**MATERIAL FOR THIS EXERCISE**.
━━━━━━━━
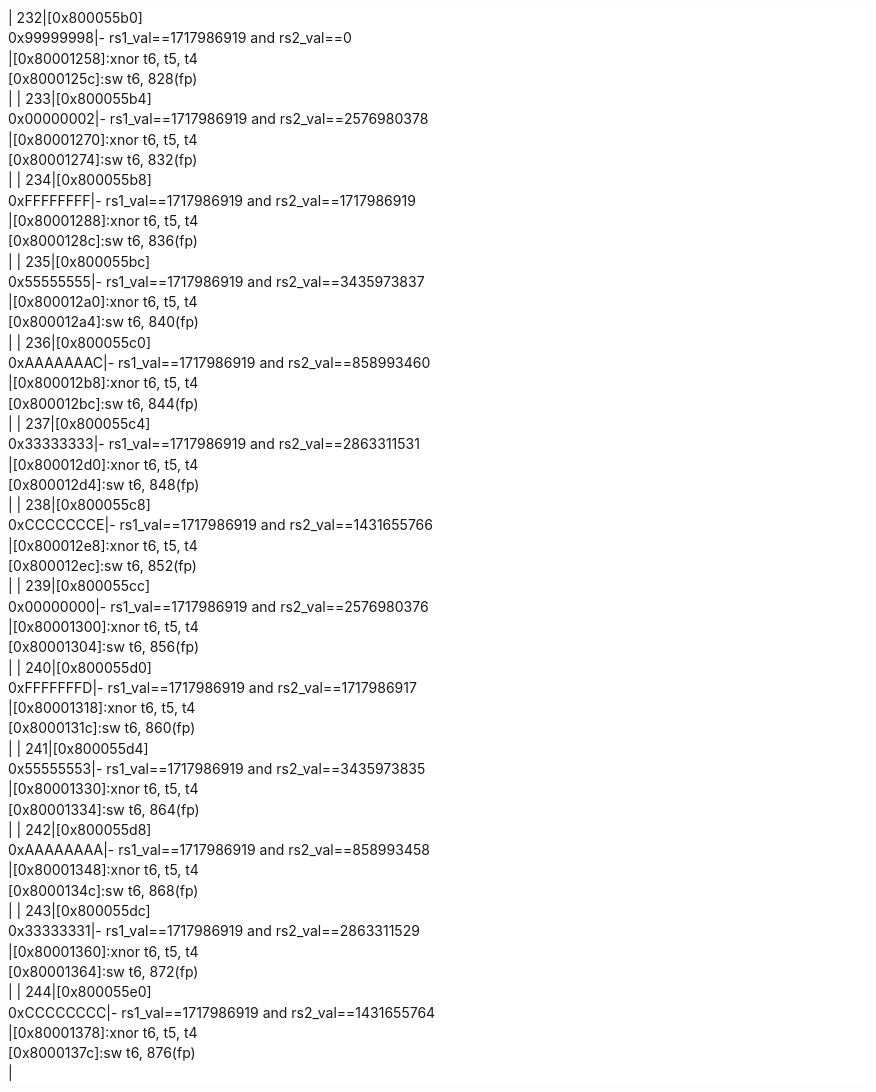 | 232|[0x800055b0]<br>0x99999998|- rs1_val==1717986919 and rs2_val==0<br>                                                                                                                                                                                                                                                                 |[0x80001258]:xnor t6, t5, t4<br> [0x8000125c]:sw t6, 828(fp)<br>                                  |
| 233|[0x800055b4]<br>0x00000002|- rs1_val==1717986919 and rs2_val==2576980378<br>                                                                                                                                                                                                                                                        |[0x80001270]:xnor t6, t5, t4<br> [0x80001274]:sw t6, 832(fp)<br>                                  |
| 234|[0x800055b8]<br>0xFFFFFFFF|- rs1_val==1717986919 and rs2_val==1717986919<br>                                                                                                                                                                                                                                                        |[0x80001288]:xnor t6, t5, t4<br> [0x8000128c]:sw t6, 836(fp)<br>                                  |
| 235|[0x800055bc]<br>0x55555555|- rs1_val==1717986919 and rs2_val==3435973837<br>                                                                                                                                                                                                                                                        |[0x800012a0]:xnor t6, t5, t4<br> [0x800012a4]:sw t6, 840(fp)<br>                                  |
| 236|[0x800055c0]<br>0xAAAAAAAC|- rs1_val==1717986919 and rs2_val==858993460<br>                                                                                                                                                                                                                                                         |[0x800012b8]:xnor t6, t5, t4<br> [0x800012bc]:sw t6, 844(fp)<br>                                  |
| 237|[0x800055c4]<br>0x33333333|- rs1_val==1717986919 and rs2_val==2863311531<br>                                                                                                                                                                                                                                                        |[0x800012d0]:xnor t6, t5, t4<br> [0x800012d4]:sw t6, 848(fp)<br>                                  |
| 238|[0x800055c8]<br>0xCCCCCCCE|- rs1_val==1717986919 and rs2_val==1431655766<br>                                                                                                                                                                                                                                                        |[0x800012e8]:xnor t6, t5, t4<br> [0x800012ec]:sw t6, 852(fp)<br>                                  |
| 239|[0x800055cc]<br>0x00000000|- rs1_val==1717986919 and rs2_val==2576980376<br>                                                                                                                                                                                                                                                        |[0x80001300]:xnor t6, t5, t4<br> [0x80001304]:sw t6, 856(fp)<br>                                  |
| 240|[0x800055d0]<br>0xFFFFFFFD|- rs1_val==1717986919 and rs2_val==1717986917<br>                                                                                                                                                                                                                                                        |[0x80001318]:xnor t6, t5, t4<br> [0x8000131c]:sw t6, 860(fp)<br>                                  |
| 241|[0x800055d4]<br>0x55555553|- rs1_val==1717986919 and rs2_val==3435973835<br>                                                                                                                                                                                                                                                        |[0x80001330]:xnor t6, t5, t4<br> [0x80001334]:sw t6, 864(fp)<br>                                  |
| 242|[0x800055d8]<br>0xAAAAAAAA|- rs1_val==1717986919 and rs2_val==858993458<br>                                                                                                                                                                                                                                                         |[0x80001348]:xnor t6, t5, t4<br> [0x8000134c]:sw t6, 868(fp)<br>                                  |
| 243|[0x800055dc]<br>0x33333331|- rs1_val==1717986919 and rs2_val==2863311529<br>                                                                                                                                                                                                                                                        |[0x80001360]:xnor t6, t5, t4<br> [0x80001364]:sw t6, 872(fp)<br>                                  |
| 244|[0x800055e0]<br>0xCCCCCCCC|- rs1_val==1717986919 and rs2_val==1431655764<br>                                                                                                                                                                                                                                                        |[0x80001378]:xnor t6, t5, t4<br> [0x8000137c]:sw t6, 876(fp)<br>                                  |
━━━━━━━━
**INSTRUCTIONS TO FOLLOW**.
All of the material above should be written out exactly as given, minus any images.

**SOLVED PROBLEM**.
 | 232|[0x800055b0]<br>0x99999998|- rs1_val==1717986919 and rs2_val==0<br>                                                                                                                                                                                                                                                                 |[0x80001258]:xnor t6, t5, t4<br> [0x8000125c]:sw t6, 828(fp)<br>                                  |
| 233|[0x800055b4]<br>0x00000002|- rs1_val==1717986919 and rs2_val==2576980378<br>                                                                                                                                                                                                                                                        |[0x80001270]:xnor t6, t5, t4<br> [0x80001274]:sw t6, 832(fp)<br>                                  |
| 234|[0x800055b8]<br>0xFFFFFFFF|- rs1_val==1717986919 and rs2_val==1717986919<br>                                                                                                                                                                                                                                                        |[0x80001288]:xnor t6, t5, t4<br> [0x8000128c]:sw t6, 836(fp)<br>                                  |
| 235|[0x800055bc]<br>0x55555555|- rs1_val==1717986919 and rs2_val==3435973837<br>                                                                                                                                                                                                                                                        |[0x800012a0]:xnor t6, t5, t4<br> [0x800012a4]:sw t6, 840(fp)<br>                                  |
| 236|[0x800055c0]<br>0xAAAAAAAC|- rs1_val==1717986919 and rs2_val==858993460<br>                                                                                                                                                                                                                                                         |[0x800012b8]:xnor t6, t5, t4<br> [0x800012bc]:sw t6, 844(fp)<br>                                  |
| 237|[0x800055c4]<br>0x33333333|- rs1_val==1717986919 and rs2_val==2863311531<br>                                                                                                                                                                                                                                                        |[0x800012d0]:xnor t6, t5, t4<br> [0x800012d4]:sw t6, 848(fp)<br>                                  |
| 238|[0x800055c8]<br>0xCCCCCCCE|- rs1_val==1717986919 and rs2_val==1431655766<br>                                                                                                                                                                                                                                                        |[0x800012e8]:xnor t6, t5, t4<br> [0x800012ec]:sw t6, 852(fp)<br>                                  |
| 239|[0x800055cc]<br>0x00000000|- rs1_val==1717986919 and rs2_val==2576980376<br>                                                                                                                                                                                                                                                        |[0x80001300]:xnor t6, t5, t4<br> [0x80001304]:sw t6, 856(fp)<br>                                  |
| 240|[0x800055d0]<br>0xFFFFFFFD|- rs1_val==1717986919 and rs2_val==1717986917<br>                                                                                                                                                                                                                                                        |[0x80001318]:xnor t6, t5, t4<br> [0x8000131c]:sw t6, 860(fp)<br>                                  |
| 241|[0x800055d4]<br>0x55555553|- rs1_val==1717986919 and rs2_val==3435973835<br>                                                                                                                                                                                                                                                        |[0x80001330]:xnor t6, t5, t4<br> [0x80001334]:sw t6, 864(fp)<br>                                  |
| 242|[0x800055d8]<br>0xAAAAAAAA|- rs1_val==1717986919 and rs2_val==858993458<br>                                                                                                                                                                                                                                                         |[0x80001348]:xnor t6, t5, t4<br> [0x8000134c]:sw t6, 868(fp)<br>                                  |
| 243|[0x800055dc]<br>0x33333331|- rs1_val==1717986919 and rs2_val==2863311529<br>                                                                                                                                                                                                                                                        |[0x80001360]:xnor t6, t5, t4<br> [0x80001364]:sw t6, 872(fp)<br>                                  |
| 244|[0x800055e0]<br>0xCCCCCCCC|- rs1_val==1717986919 and rs2_val==1431655764<br>                                                                                                                                                                                                                                                        |[0x80001378]:xnor t6, t5, t4<br> [0x8000137c]:sw t6, 876(fp)<br>                                  |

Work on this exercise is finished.